Stored dataset items →
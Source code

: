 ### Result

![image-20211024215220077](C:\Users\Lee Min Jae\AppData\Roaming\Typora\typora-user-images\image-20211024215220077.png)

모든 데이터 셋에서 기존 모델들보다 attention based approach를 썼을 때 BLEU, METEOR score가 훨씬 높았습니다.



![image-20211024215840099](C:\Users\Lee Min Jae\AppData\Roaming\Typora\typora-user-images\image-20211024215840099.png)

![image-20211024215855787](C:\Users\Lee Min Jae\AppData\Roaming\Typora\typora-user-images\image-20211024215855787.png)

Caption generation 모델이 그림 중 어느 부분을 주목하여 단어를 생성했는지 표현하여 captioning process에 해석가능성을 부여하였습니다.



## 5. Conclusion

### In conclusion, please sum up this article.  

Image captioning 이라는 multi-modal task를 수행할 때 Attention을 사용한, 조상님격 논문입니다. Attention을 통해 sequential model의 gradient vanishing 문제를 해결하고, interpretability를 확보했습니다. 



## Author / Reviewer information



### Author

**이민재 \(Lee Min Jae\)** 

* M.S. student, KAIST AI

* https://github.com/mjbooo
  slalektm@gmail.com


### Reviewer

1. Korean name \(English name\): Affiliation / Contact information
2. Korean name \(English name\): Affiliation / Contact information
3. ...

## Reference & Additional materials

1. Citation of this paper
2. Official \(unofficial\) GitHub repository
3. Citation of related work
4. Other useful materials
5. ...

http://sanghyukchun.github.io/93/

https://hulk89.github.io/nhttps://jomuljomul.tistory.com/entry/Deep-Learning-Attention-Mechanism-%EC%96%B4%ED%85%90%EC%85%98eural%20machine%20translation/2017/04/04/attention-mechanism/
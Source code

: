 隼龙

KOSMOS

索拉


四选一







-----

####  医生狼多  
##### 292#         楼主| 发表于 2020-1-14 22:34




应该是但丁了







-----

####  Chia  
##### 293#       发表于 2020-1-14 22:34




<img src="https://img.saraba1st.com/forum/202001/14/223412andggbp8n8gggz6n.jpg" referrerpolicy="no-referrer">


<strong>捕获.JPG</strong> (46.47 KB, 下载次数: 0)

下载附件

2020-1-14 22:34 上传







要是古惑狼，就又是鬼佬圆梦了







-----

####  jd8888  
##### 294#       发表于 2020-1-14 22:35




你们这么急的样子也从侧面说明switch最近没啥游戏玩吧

WHAT THIS TASK INVOLVES → Could you restate, word for word, the lines above from the one with "Caption generation 모델이" to the one with "2. Official \(unofficial\) GitHub repository", both included?

SOLUTION FOR THIS EXERCISE →
Caption generation 모델이 그림 중 어느 부분을 주목하여 단어를 생성했는지 표현하여 captioning process에 해석가능성을 부여하였습니다.



## 5. Conclusion

### In conclusion, please sum up this article.  

Image captioning 이라는 multi-modal task를 수행할 때 Attention을 사용한, 조상님격 논문입니다. Attention을 통해 sequential model의 gradient vanishing 문제를 해결하고, interpretability를 확보했습니다. 



## Author / Reviewer information



### Author

**이민재 \(Lee Min Jae\)** 

* M.S. student, KAIST AI

* https://github.com/mjbooo
  slalektm@gmail.com


### Reviewer

1. Korean name \(English name\): Affiliation / Contact information
2. Korean name \(English name\): Affiliation / Contact information
3. ...

## Reference & Additional materials

1. Citation of this paper
2. Official \(unofficial\) GitHub repository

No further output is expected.